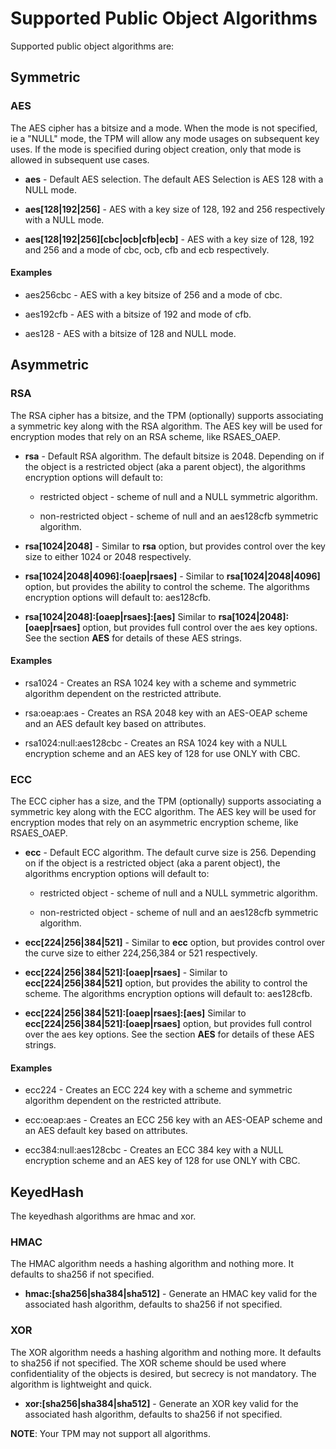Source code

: # Supported Public Object Algorithms

Supported public object algorithms are:

## Symmetric
###  AES
The AES cipher has a bitsize and a mode. When the mode is not specified, ie a
"NULL" mode, the TPM will allow any mode usages on subsequent key uses. If the
mode is specified during object creation, only that mode is allowed in
subsequent use cases.

  * **aes** - Default AES selection. The default AES Selection is AES 128 with
    a NULL mode.

  * **aes[128|192|256]** - AES with a key size of 128, 192 and 256 respectively
    with a NULL mode.

  * **aes[128|192|256][cbc|ocb|cfb|ecb]** - AES with a key size of 128, 192 and
    256 and a mode of cbc, ocb, cfb and ecb respectively.

#### Examples

  * aes256cbc - AES with a key bitsize of 256 and a mode of cbc.

  * aes192cfb - AES with a bitsize of 192 and mode of cfb.

  * aes128 - AES with a bitsize of 128 and NULL mode.

## Asymmetric

### RSA

The RSA cipher has a bitsize, and the TPM (optionally) supports associating a symmetric
key along with the RSA algorithm. The AES key will be used for encryption modes that rely
on an RSA scheme, like RSAES_OAEP.

  * **rsa** -
    Default RSA algorithm. The default bitsize is 2048. Depending on if the object
    is a restricted object (aka a parent object), the algorithms encryption options will default to:

    * restricted object - scheme of null and a NULL symmetric algorithm.

    * non-restricted object - scheme of null and an aes128cfb symmetric algorithm.

  * **rsa[1024|2048]** -
    Similar to **rsa** option, but provides control over the key
    size to either 1024 or 2048 respectively.

  * **rsa[1024|2048|4096]:[oaep|rsaes]** -
    Similar to **rsa[1024|2048|4096]** option, but provides the ability
    to control the scheme. The algorithms encryption options will default to:
    aes128cfb.

  * **rsa[1024|2048]:[oaep|rsaes]:[aes]**
    Similar to **rsa[1024|2048]:[oaep|rsaes]** option, but provides
    full control over the aes key options. See the section **AES**
    for details of these AES strings.

#### Examples

  * rsa1024 - Creates an RSA 1024 key with a scheme and symmetric algorithm dependent on the restricted attribute.

  * rsa:oeap:aes - Creates an RSA 2048 key with an AES-OEAP scheme and an AES default key based on attributes.

  * rsa1024:null:aes128cbc - Creates an RSA 1024 key with a NULL encryption scheme and an AES key of 128 for use ONLY with CBC.

### ECC

The ECC cipher has a size, and the TPM (optionally) supports associating a symmetric
key along with the ECC algorithm. The AES key will be used for encryption modes that rely
on an asymmetric encryption scheme, like RSAES_OAEP.

  * **ecc** -
    Default ECC algorithm. The default curve size is 256. Depending on if the object
    is a restricted object (aka a parent object), the algorithms encryption options will default to:

    * restricted object - scheme of null and a NULL symmetric algorithm.

    * non-restricted object - scheme of null and an aes128cfb symmetric algorithm.

  * **ecc[224|256|384|521]** -
    Similar to **ecc** option, but provides control over the curve
    size to either 224,256,384 or 521 respectively.

  * **ecc[224|256|384|521]:[oaep|rsaes]** -
    Similar to **ecc[224|256|384|521]** option, but provides the ability
    to control the scheme. The algorithms encryption options will default to:
    aes128cfb.

  * **ecc[224|256|384|521]:[oaep|rsaes]:[aes]**
    Similar to **ecc[224|256|384|521]:[oaep|rsaes]** option, but provides
    full control over the aes key options. See the section **AES**
    for details of these AES strings.

#### Examples

  * ecc224 - Creates an ECC 224 key with a scheme and symmetric algorithm dependent on the restricted attribute.

  * ecc:oeap:aes - Creates an ECC 256 key with an AES-OEAP scheme and an AES default key based on attributes.

  * ecc384:null:aes128cbc - Creates an ECC 384 key with a NULL encryption scheme and an AES key of 128 for use ONLY with CBC.

## KeyedHash

 The keyedhash algorithms are hmac and xor.

### HMAC

The HMAC algorithm needs a hashing algorithm and nothing more. It defaults to
sha256 if not specified.

  * **hmac:[sha256|sha384|sha512]** -
    Generate an HMAC key valid for the associated hash algorithm, defaults to
    sha256 if not specified.


### XOR

The XOR algorithm needs a hashing algorithm and nothing more. It defaults to
sha256 if not specified. The XOR scheme should be used where confidentiality
of the objects is desired, but secrecy is not mandatory. The algorithm is
lightweight and quick.

  * **xor:[sha256|sha384|sha512]** -
    Generate an XOR key valid for the associated hash algorithm, defaults to
    sha256 if not specified.

**NOTE**: Your TPM may not support all algorithms.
· · ·
■ Problem details
Copy the lines exactly as they appear from the opening of the entries above through the line with "uses. If the", excluding all pictures.

■ Answer to this task
Source code

: # Supported Public Object Algorithms

Supported public object algorithms are:

## Symmetric
###  AES
The AES cipher has a bitsize and a mode. When the mode is not specified, ie a
"NULL" mode, the TPM will allow any mode usages on subsequent key uses. If the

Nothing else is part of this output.